# Task requirements
Select from the records below every line that has the word "cuong" in it.

# Source material
◆ ◆ ◆ ◆ ◆ ◆ ◆
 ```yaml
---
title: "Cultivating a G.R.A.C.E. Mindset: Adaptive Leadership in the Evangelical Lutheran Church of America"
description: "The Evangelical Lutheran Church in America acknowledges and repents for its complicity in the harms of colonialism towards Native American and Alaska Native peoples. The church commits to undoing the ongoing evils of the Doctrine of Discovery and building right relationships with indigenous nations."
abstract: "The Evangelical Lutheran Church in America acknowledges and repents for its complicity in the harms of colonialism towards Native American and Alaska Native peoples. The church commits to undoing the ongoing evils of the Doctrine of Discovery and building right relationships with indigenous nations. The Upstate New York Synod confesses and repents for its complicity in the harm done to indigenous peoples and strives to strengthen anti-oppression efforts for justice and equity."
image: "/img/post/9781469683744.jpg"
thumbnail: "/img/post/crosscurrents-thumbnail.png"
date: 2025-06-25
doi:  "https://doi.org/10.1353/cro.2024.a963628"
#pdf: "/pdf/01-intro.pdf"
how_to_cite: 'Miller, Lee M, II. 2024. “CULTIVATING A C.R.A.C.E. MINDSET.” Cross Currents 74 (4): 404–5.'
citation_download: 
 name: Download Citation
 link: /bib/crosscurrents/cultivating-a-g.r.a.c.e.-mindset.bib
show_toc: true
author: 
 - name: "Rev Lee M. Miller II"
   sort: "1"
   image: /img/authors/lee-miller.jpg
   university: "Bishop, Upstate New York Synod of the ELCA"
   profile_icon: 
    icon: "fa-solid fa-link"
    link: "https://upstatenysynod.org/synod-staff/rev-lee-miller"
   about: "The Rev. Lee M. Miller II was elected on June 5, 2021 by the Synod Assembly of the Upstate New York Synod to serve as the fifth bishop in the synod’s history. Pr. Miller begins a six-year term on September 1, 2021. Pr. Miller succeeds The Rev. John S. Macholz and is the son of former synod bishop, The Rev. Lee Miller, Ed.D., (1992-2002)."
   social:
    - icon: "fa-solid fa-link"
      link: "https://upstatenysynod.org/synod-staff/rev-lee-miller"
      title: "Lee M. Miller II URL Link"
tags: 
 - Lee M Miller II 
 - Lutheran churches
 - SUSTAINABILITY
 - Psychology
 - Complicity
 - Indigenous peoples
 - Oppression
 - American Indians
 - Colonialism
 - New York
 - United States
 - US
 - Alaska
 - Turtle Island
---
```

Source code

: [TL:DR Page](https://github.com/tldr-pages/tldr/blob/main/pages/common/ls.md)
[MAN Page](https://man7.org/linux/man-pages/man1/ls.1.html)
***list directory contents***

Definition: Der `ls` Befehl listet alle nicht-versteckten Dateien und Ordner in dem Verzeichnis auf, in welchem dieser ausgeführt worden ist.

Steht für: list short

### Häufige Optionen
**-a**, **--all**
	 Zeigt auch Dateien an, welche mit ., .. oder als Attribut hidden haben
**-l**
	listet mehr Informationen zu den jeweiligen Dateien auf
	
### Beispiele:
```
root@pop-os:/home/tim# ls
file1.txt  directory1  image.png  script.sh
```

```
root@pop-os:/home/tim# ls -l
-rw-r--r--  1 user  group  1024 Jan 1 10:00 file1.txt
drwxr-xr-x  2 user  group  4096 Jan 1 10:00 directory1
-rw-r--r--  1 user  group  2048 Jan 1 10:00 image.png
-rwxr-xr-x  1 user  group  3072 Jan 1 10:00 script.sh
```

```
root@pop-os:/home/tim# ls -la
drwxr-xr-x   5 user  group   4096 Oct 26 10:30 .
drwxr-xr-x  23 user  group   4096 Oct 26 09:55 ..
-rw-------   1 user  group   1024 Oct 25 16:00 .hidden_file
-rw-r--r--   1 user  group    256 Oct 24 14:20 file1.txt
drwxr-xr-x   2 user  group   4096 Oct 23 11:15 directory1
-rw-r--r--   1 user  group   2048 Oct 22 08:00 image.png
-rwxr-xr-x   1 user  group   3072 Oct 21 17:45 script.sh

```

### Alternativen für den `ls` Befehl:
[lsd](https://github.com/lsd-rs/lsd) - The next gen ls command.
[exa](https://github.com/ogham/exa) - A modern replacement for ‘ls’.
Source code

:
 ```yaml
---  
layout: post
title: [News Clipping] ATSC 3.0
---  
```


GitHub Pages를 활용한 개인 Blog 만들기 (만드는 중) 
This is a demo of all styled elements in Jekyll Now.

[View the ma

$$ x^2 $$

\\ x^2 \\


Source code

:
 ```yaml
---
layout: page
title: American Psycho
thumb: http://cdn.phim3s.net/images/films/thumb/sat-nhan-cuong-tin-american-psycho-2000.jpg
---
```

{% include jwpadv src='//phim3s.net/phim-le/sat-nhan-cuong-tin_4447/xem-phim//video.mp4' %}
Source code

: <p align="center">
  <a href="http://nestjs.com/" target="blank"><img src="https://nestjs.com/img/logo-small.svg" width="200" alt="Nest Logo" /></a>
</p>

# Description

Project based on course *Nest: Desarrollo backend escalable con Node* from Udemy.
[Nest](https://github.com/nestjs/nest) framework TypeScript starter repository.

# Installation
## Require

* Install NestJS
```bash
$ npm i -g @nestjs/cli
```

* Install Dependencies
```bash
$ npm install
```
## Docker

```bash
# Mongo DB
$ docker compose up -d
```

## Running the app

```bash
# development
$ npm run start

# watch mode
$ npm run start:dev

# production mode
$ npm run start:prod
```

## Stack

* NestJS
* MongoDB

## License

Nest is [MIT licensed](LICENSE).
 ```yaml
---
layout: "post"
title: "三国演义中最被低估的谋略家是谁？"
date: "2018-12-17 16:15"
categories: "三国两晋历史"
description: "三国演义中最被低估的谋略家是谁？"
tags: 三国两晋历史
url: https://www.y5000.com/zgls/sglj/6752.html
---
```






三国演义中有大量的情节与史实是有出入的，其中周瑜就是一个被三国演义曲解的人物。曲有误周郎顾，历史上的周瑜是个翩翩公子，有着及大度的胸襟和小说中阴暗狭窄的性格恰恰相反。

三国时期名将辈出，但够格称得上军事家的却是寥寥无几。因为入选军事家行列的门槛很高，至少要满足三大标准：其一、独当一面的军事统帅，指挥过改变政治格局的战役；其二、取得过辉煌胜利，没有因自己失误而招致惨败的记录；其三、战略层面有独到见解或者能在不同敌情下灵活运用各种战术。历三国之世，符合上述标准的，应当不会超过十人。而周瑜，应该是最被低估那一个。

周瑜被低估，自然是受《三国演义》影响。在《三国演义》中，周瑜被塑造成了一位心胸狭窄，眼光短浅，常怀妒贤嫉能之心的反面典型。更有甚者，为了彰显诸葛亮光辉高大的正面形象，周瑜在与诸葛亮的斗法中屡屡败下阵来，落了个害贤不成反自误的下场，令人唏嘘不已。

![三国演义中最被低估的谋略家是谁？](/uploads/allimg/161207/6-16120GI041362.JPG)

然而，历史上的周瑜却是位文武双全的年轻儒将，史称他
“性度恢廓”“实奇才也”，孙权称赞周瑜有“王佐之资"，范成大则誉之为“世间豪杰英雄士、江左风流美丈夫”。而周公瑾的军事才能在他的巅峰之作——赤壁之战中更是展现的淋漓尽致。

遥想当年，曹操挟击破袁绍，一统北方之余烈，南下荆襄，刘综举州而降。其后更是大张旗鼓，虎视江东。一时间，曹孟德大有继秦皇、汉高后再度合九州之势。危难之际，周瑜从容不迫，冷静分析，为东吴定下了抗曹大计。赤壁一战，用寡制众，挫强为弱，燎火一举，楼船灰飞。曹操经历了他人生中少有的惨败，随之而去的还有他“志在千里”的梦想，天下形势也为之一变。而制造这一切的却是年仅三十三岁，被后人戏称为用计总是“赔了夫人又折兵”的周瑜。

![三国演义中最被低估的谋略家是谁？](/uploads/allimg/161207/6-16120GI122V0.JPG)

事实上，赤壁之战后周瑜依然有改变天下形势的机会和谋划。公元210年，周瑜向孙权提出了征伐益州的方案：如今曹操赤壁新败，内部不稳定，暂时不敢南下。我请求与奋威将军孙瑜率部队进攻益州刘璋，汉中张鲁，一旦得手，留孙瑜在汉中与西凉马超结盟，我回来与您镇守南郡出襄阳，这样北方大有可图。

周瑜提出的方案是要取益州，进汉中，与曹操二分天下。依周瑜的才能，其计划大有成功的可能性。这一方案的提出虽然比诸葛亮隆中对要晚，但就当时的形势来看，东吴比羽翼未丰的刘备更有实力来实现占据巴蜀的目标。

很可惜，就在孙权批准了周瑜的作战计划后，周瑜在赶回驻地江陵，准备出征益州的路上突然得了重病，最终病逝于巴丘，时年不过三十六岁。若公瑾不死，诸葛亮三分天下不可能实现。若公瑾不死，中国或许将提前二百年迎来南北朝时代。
◆ ◆ ◆ ◆ ◆ ◆ ◆
# Exercise solution
thumb: http://cdn.phim3s.net/images/films/thumb/sat-nhan-cuong-tin-american-psycho-2000.jpg
{% include jwpadv src='//phim3s.net/phim-le/sat-nhan-cuong-tin_4447/xem-phim//video.mp4' %}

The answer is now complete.